Atrial fibrillation is a growing public health problem, reaching epidemic
proportions. There is also growing evidence that AF is independently associated
with cognitive impairment and dementia. Mechanisms are still largely unknown,
but hemodynamic instability and effects on cerebral perfusion have been
reported. It is important to clarify the hemodynamic and vascular contribution
of AF to vascular cognitive impairment (VCI) and increase the awareness of
cardiologists for the heart brain connection. This study will be part of the
Heart-Brain connection Crossroads (HCBx) project. One of the aims of this
project is to further unravel the roll of hemodynamic instability and the
development of VCI.
More research is necessary to more precisely establish the relation between
hemodynamic abnormalities in permanent atrial fibrillation, possibly mediated
through altered brain structure and perfusion, and vascular cognitive
impairment.

We aim to assess the association between variability and irregularity in heart
rate (as caused by permanent atrial fibrillation), and cognitive function.

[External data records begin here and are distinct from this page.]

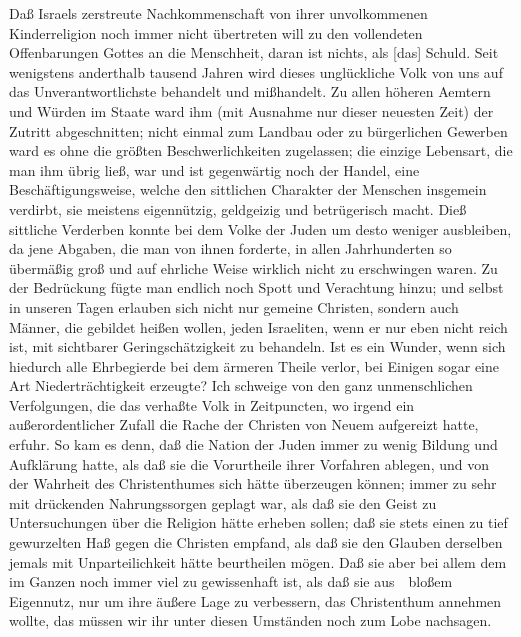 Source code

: \begin{aufza}
\item Daß Israels zerstreute Nachkommenschaft von ihrer unvolkommenen Kinderreligion noch immer nicht übertreten will zu den vollendeten Offenbarungen Gottes an die Menschheit, daran ist nichts, als [das]  Schuld. Seit wenigstens anderthalb tausend Jahren wird dieses unglückliche Volk von uns auf das Unverantwortlichste behandelt und mißhandelt. Zu allen höheren Aemtern und Würden im Staate ward ihm (mit Ausnahme nur dieser neuesten Zeit) der Zutritt abgeschnitten; nicht einmal zum Landbau oder zu bürgerlichen Gewerben ward es ohne die größten Beschwerlichkeiten zugelassen; die einzige Lebensart, die man ihm übrig ließ, war und ist gegenwärtig noch der Handel, eine Beschäftigungsweise, welche den sittlichen Charakter der Menschen insgemein verdirbt, sie meistens eigennützig, geldgeizig und betrügerisch macht. Dieß sittliche Verderben konnte bei dem Volke der Juden um desto weniger ausbleiben, da jene Abgaben, die man von ihnen forderte, in allen Jahrhunderten so übermäßig groß und auf ehrliche Weise wirklich nicht zu erschwingen waren. Zu der Bedrückung fügte man endlich noch Spott und Verachtung hinzu; und selbst in unseren Tagen erlauben sich nicht nur gemeine Christen, sondern auch Männer, die gebildet heißen wollen, jeden Israeliten, wenn er nur eben nicht reich ist, mit sichtbarer Geringschätzigkeit zu behandeln. Ist es ein Wunder, wenn sich hiedurch alle Ehrbegierde bei dem ärmeren Theile verlor, bei Einigen sogar eine Art Niederträchtigkeit erzeugte? Ich schweige von den ganz unmenschlichen Verfolgungen, die das verhaßte Volk in Zeitpuncten, wo irgend ein außerordentlicher Zufall die Rache der Christen von Neuem aufgereizt hatte, erfuhr. So kam es denn, daß die Nation der Juden immer zu wenig Bildung und Aufklärung hatte, als daß sie die Vorurtheile ihrer Vorfahren ablegen, und von der Wahrheit des Christenthumes sich hätte überzeugen können; immer zu sehr mit drückenden Nahrungssorgen geplagt war, als daß sie den Geist zu Untersuchungen über die Religion hätte erheben sollen; daß sie stets einen zu tief gewurzelten Haß gegen die Christen empfand, als daß sie den Glauben derselben jemals mit Unparteilichkeit hätte beurtheilen mögen. Daß sie aber bei allem dem im Ganzen noch immer viel zu gewissenhaft ist, als daß sie aus~\ bloßem Eigennutz, nur um ihre äußere Lage zu verbessern, das Christenthum annehmen wollte, das müssen wir ihr unter diesen Umständen noch zum Lobe nachsagen.

\end{aufza}
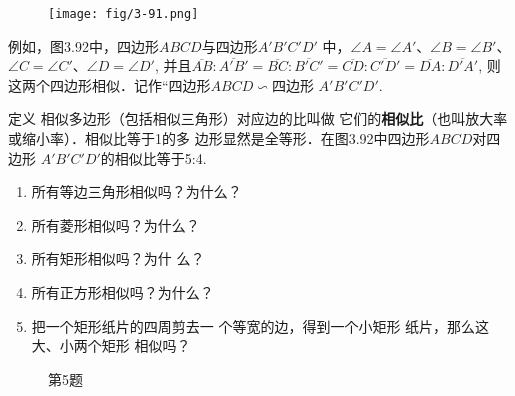 \begin{figure}[htp]
    \centering
\texttt{[image: fig/3-91.png]}
    \caption{}
\end{figure}

\begin{figure}[htp]
    \centering
    \caption{}
\end{figure}

例如，图3.92中，四边形$ABCD$与四边形$A'B'C'D'$
中，$\angle A=\angle A'$、$\angle B=\angle B'$、$\angle C=\angle C'$、$\angle D=\angle D'$, 
并且$\overline{AB}:\overline{A'B'}=\overline{BC}:\overline{B'C'}=\overline{CD}:\overline{C'D'}=\overline{DA}:\overline{D'A'}$, 则
这两个四边形相似．记作“四边形$ABCD\backsim$四边形
$A'B'C'D'$. 

\begin{blk}
    {定义} 相似多边形（包括相似三角形）对应边的比叫做
它们的\textbf{相似比}（也叫放大率或缩小率）．相似比等于1的多
边形显然是全等形．在图3.92中四边形$ABCD$对四边形
$A'B'C'D'$的相似比等于5:4.
\end{blk}

\begin{ex}
\begin{enumerate}
    \item 所有等边三角形相似吗？为什么？
    \item 所有菱形相似吗？为什么？
    \item 所有矩形相似吗？为什
    么？
    \item 所有正方形相似吗？为什么？
    \item 把一个矩形纸片的四周剪去一
    个等宽的边，得到一个小矩形
    纸片，那么这大、小两个矩形
    相似吗？
\end{enumerate}
\end{ex}

\begin{figure}[htp]
    \centering
{}
    \caption*{第5题}
\end{figure}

In addition, variability and irregularity of the peripheral blood pressure will
be correlated to heart rhythm, as well as cognitive function. To correlate
anatomical changes (e.g. emboli, brain laesions) to cognitive decline, a brain
MRI is performed.

Prospective observational cohort study with a follow up period of two years.
All subjects will undergo the same standardized set of clinical,
neuropsychiatric and imaging tests to assess cardiovascular risk factors and
disease, structural and functional brain and cardiac status, cognitive
dysfunction, daily functioning and presence of neuropsychiatric symptoms. After
two years assessment of daily functioning and neuropsychiatric symptoms include
cognitive function and brain MRI will be repeated.

All research data are collected through standard medical procedures and no
experimental intervention is performed. The additional risk of this study is
considered negligible. The burden of participation consists of time investment
at both baseline and follow up (120 minutes for clinical assessment and
neuropsychological testing, a maximum of 30 minutes for MRI scanning). However,
this study will contribute to knowledge of hemodynamic factors associated with
cognitive decline which form possible targets for future therapy.